Meet the inspirational peacemaker and singer/songwriter Raye Zaragoza.

Kyle Warner: Can you talk a little bit about how your heritage has influenced your music?

Raye Zaragoza: My heritage shaped my outlook on the world, so it’s also had a huge influence on my music. Growing up as an ethically ambiguous Native American/Mexican/Japanese/Taiwanese girl in New York City, people often asked about my background within minutes of meeting me. When I was younger, that made me uncomfortable – I always wanted to “fit in,” so it took me a long time to embrace the multinational heritage that made me stand out. My journeys toward being proud of who I am and finding my voice as a singer-songwriter happened simultaneously.

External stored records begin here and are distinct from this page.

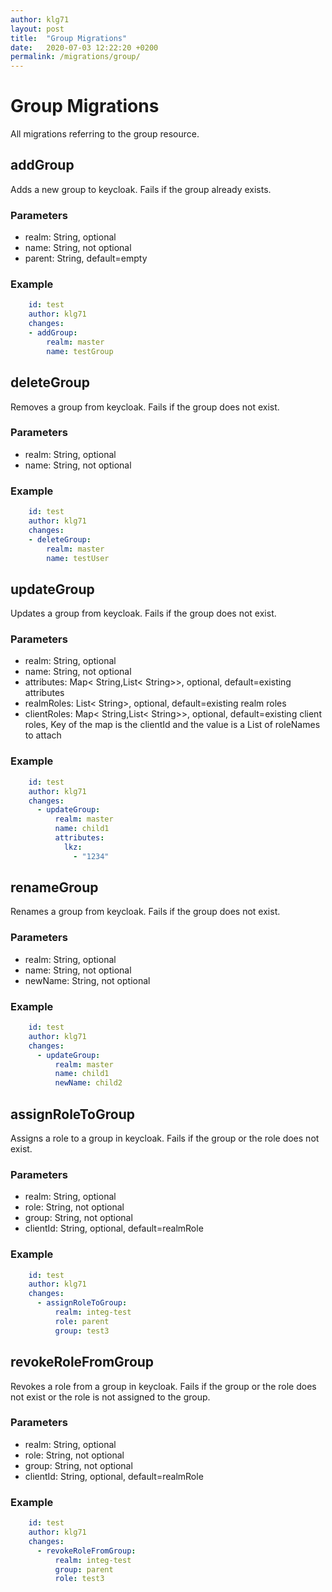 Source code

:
 ```yaml
---
author: klg71
layout: post
title:  "Group Migrations"
date:   2020-07-03 12:22:20 +0200
permalink: /migrations/group/
---
```

# Group Migrations
All migrations referring to the group resource.
## addGroup
Adds a new group to keycloak. Fails if the group already exists.

### Parameters
- realm: String, optional
- name: String, not optional
- parent: String, default=empty

### Example
```yaml
    id: test
    author: klg71
    changes:
    - addGroup:
        realm: master
        name: testGroup
```

## deleteGroup
Removes a group from keycloak. Fails if the group does not exist.

### Parameters
- realm: String, optional
- name: String, not optional

### Example
```yaml
    id: test
    author: klg71
    changes:
    - deleteGroup:
        realm: master
        name: testUser
```

## updateGroup
Updates a group from keycloak. Fails if the group does not exist.

### Parameters
- realm: String, optional
- name: String, not optional
- attributes: Map< String,List< String>>, optional, default=existing attributes
- realmRoles: List< String>, optional, default=existing realm roles
- clientRoles: Map< String,List< String>>, optional, default=existing client roles, Key of the map is the clientId and the value is a List of roleNames to attach

### Example
```yaml
    id: test
    author: klg71
    changes:
      - updateGroup:
          realm: master
          name: child1
          attributes:
            lkz:
              - "1234"
```

## renameGroup
Renames a group from keycloak. Fails if the group does not exist.

### Parameters
- realm: String, optional
- name: String, not optional
- newName: String, not optional

### Example
```yaml
    id: test
    author: klg71
    changes:
      - updateGroup:
          realm: master
          name: child1
          newName: child2
```

## assignRoleToGroup
Assigns a role to a group in keycloak. Fails if the group or the role does not exist.

### Parameters
- realm: String, optional
- role: String, not optional
- group: String, not optional
- clientId: String, optional, default=realmRole

### Example
```yaml
    id: test
    author: klg71
    changes:
      - assignRoleToGroup:
          realm: integ-test
          role: parent
          group: test3
```

## revokeRoleFromGroup
Revokes a role from a group in keycloak. Fails if the group or the role does not exist or the role is not assigned to the group.

### Parameters
- realm: String, optional
- role: String, not optional
- group: String, not optional
- clientId: String, optional, default=realmRole

### Example
```yaml
    id: test
    author: klg71
    changes:
      - revokeRoleFromGroup:
          realm: integ-test
          group: parent
          role: test3
```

Now I dedicate my voice and my music to amplifying the voices of those who feel silenced – those who feel they don’t “fit in” because of the color of their skin or for any other reason. Growing up as a minority can be a challenge, and my greatest goal is to inspire young people of all ages to speak up and be proud of who we are. My heritage greatly influences my music because it is a driving force within me to want to create change in this world.

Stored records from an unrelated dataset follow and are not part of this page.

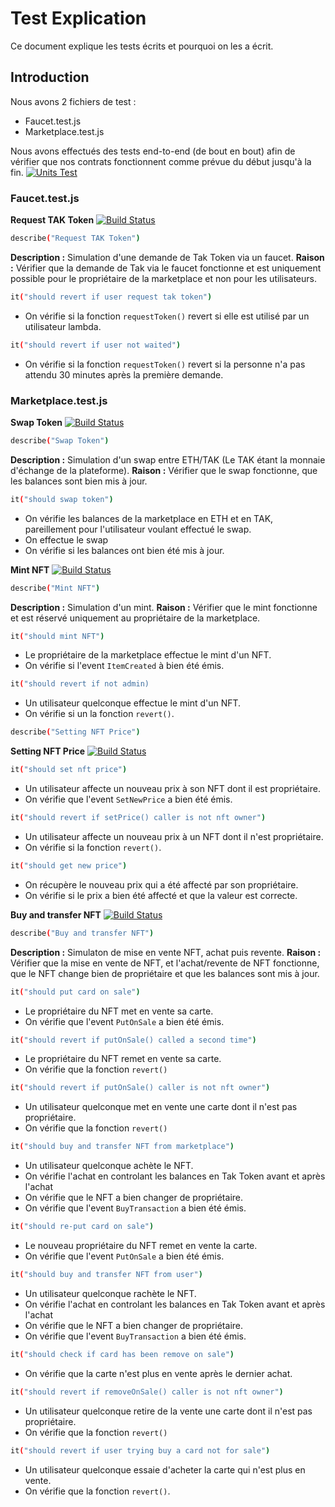 # Test Explication

Ce document explique les tests écrits et pourquoi on les a écrit.

## Introduction

Nous avons 2 fichiers de test :

- Faucet.test.js
- Marketplace.test.js

Nous avons effectués des tests end-to-end (de bout en bout) afin de vérifier que nos contrats fonctionnent comme prévue du début jusqu'à la fin.
[![Units Test](https://i.ibb.co/0y8mXy9/units-test.png)](https://i.ibb.co/0y8mXy9/units-test.png)

### Faucet.test.js
**Request TAK Token**
[![Build Status](https://travis-ci.org/joemccann/dillinger.svg?branch=master)](https://travis-ci.org/joemccann/dillinger)
```sh
describe("Request TAK Token")
```
**Description :** Simulation d'une demande de Tak Token via un faucet.
**Raison :** Vérifier que la demande de Tak via le faucet fonctionne et est uniquement possible pour le propriétaire de la marketplace et non pour les utilisateurs.
```sh
it("should revert if user request tak token")
```
- On vérifie si la fonction `requestToken()` revert si elle est utilisé par un utilisateur lambda.
```sh
it("should revert if user not waited")
```
- On vérifie si la fonction `requestToken()` revert si la personne n'a pas attendu 30 minutes après la première demande.


### Marketplace.test.js

**Swap Token**
[![Build Status](https://travis-ci.org/joemccann/dillinger.svg?branch=master)](https://travis-ci.org/joemccann/dillinger)

```sh
describe("Swap Token")
```
**Description :** Simulation d'un swap entre ETH/TAK (Le TAK étant la monnaie d'échange de la plateforme). 
**Raison :** Vérifier que le swap fonctionne, que les balances sont bien mis à jour.

```sh
it("should swap token")
```

- On vérifie les balances de la marketplace en ETH et en TAK, pareillement pour l'utilisateur voulant effectué le swap.
- On effectue le swap
- On vérifie si les balances ont bien été mis à jour.


**Mint NFT**
[![Build Status](https://travis-ci.org/joemccann/dillinger.svg?branch=master)](https://travis-ci.org/joemccann/dillinger)

```sh
describe("Mint NFT")
```
**Description :** Simulation d'un mint.
**Raison :** Vérifier que le mint fonctionne et est réservé uniquement au propriétaire de la marketplace.

```sh
it("should mint NFT")
```
- Le propriétaire de la marketplace effectue le mint d'un NFT.
- On vérifie si l'event `ItemCreated` à bien été émis.


```sh
it("should revert if not admin)
```
- Un utilisateur quelconque effectue le mint d'un NFT.
- On vérifie si un la fonction `revert()`.

```sh
describe("Setting NFT Price")
```
**Setting NFT Price**
[![Build Status](https://travis-ci.org/joemccann/dillinger.svg?branch=master)](https://travis-ci.org/joemccann/dillinger)
```sh
it("should set nft price")
```
- Un utilisateur affecte un nouveau prix à son NFT dont il est propriétaire.
- On vérifie que l'event `SetNewPrice` a bien été émis.

```sh
it("should revert if setPrice() caller is not nft owner")
```
- Un utilisateur affecte un nouveau prix à un NFT dont il n'est propriétaire.
- On vérifie si la fonction `revert()`.

```sh
it("should get new price")
```
- On récupère le nouveau prix qui a été affecté par son propriétaire.
- On vérifie si le prix a bien été affecté et que la valeur est correcte.

**Buy and transfer NFT**
[![Build Status](https://travis-ci.org/joemccann/dillinger.svg?branch=master)](https://travis-ci.org/joemccann/dillinger)
```sh
describe("Buy and transfer NFT")
```
**Description :** Simulaton de mise en vente NFT, achat puis revente.
**Raison :** Vérifier que la mise en vente de NFT, et l'achat/revente de NFT fonctionne, que le NFT change bien de propriétaire et que les balances sont mis à jour.

```sh
it("should put card on sale")
```
- Le propriétaire du NFT met en vente sa carte.
- On vérifie que l'event `PutOnSale` a bien été émis.

```sh
it("should revert if putOnSale() called a second time")
```
- Le propriétaire du NFT remet en vente sa carte.
- On vérifie que la fonction `revert()`

```sh
it("should revert if putOnSale() caller is not nft owner")
```
- Un utilisateur quelconque met en vente une carte dont il n'est pas propriétaire.
- On vérifie que la fonction `revert()`

```sh
it("should buy and transfer NFT from marketplace")
```
- Un utilisateur quelconque achète le NFT.
- On vérifie l'achat en controlant les balances en Tak Token avant et après l'achat
- On vérifie que le NFT a bien changer de propriétaire. 
- On vérifie que l'event `BuyTransaction` a bien été émis.

```sh
it("should re-put card on sale")
```
- Le nouveau propriétaire du NFT remet en vente la carte.
- On vérifie que l'event `PutOnSale` a bien été émis.

```sh
it("should buy and transfer NFT from user")
```
- Un utilisateur quelconque rachète le NFT.
- On vérifie l'achat en controlant les balances en Tak Token avant et après l'achat
- On vérifie que le NFT a bien changer de propriétaire. 
- On vérifie que l'event `BuyTransaction` a bien été émis.

```sh
it("should check if card has been remove on sale")
```
- On vérifie que la carte n'est plus en vente après le dernier achat.

```sh
it("should revert if removeOnSale() caller is not nft owner")
```
- Un utilisateur quelconque retire de la vente une carte dont il n'est pas propriétaire.
- On vérifie que la fonction `revert()`


```sh
it("should revert if user trying buy a card not for sale")
```
- Un utilisateur quelconque essaie d'acheter la carte qui n'est plus en vente.
- On vérifie que la fonction `revert()`.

KW: It’s clear protecting the environment is something near and dear to your heart. Your song ‘In The River’ is incredibly powerful. What is the feeling of seeing a cause so close to your heart gaining mainstream attention in part because of a song you made?

RZ: It was overwhelming to receive messages from people all year saying that my song exposed them to the injustices at Standing Rock. To me, it is all the proof I need that music can change the world, even if it’s one person at a time.

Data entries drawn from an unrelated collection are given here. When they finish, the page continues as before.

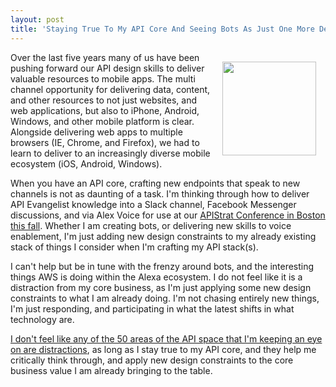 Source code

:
 ```yaml
---
layout: post
title: 'Staying True To My API Core And Seeing Bots As Just One More Design Constraint'
---
```

<p><img style="padding: 15px;" src="https://s3.amazonaws.com/kinlane-productions/bw-icons/bw-robot-api-core.png" alt="" width="150" align="right" /></p>
<p>Over the last five years many of us have been pushing forward our API design skills to deliver valuable resources to mobile apps. The multi channel opportunity for delivering data, content, and other resources to not just websites, and web applications, but also to iPhone, Android, Windows, and other mobile platform is clear. Alongside delivering web apps to multiple browsers (IE, Chrome, and Firefox), we had to learn to deliver to an increasingly diverse mobile ecosystem (iOS, Android, Windows).</p>
<p>When you have an API core, crafting new endpoints that speak to new channels is not as daunting of a task. I'm thinking through how to deliver API Evangelist knowledge into a Slack channel, Facebook Messenger discussions, and via Alex Voice for use at our <a href="http://boston2016.apistrat.com/">APIStrat Conference in Boston this fall</a>. Whether I am creating bots, or delivering new skills to voice enablement, I'm just adding new design constraints to my already existing stack of things I consider when I'm crafting my API stack(s).</p>
<p>I can't help but be in tune with the frenzy around bots, and the interesting things AWS is doing within the Alexa ecosystem. I do not feel like it is a distraction from my core business, as I'm just applying some new design constraints to what I am already doing. I'm not chasing entirely new things, I'm just responding, and participating in what the latest shifts in what technology are.</p>
<p><a href="http://apievangelist.com">I don't feel like any of the 50 areas of the API space that I'm keeping an eye on are distractions</a>, as long as I stay true to my API core, and they help me critically think through, and apply new design constraints to the core business value I am already bringing to the table.</p>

KW: Have you seen a change in your fanbase since that video has gone viral?

RZ: My fanbase has grown significantly since the “In the River” video went viral, and I’m grateful that it has allowed so many people to connect over our shared desire for a more equitable and peaceful world. “Fan” doesn’t seem like the right word, though – we’re teammates, fighting for the same things and for each other, so I prefer to call them Warriors or Peacemakers.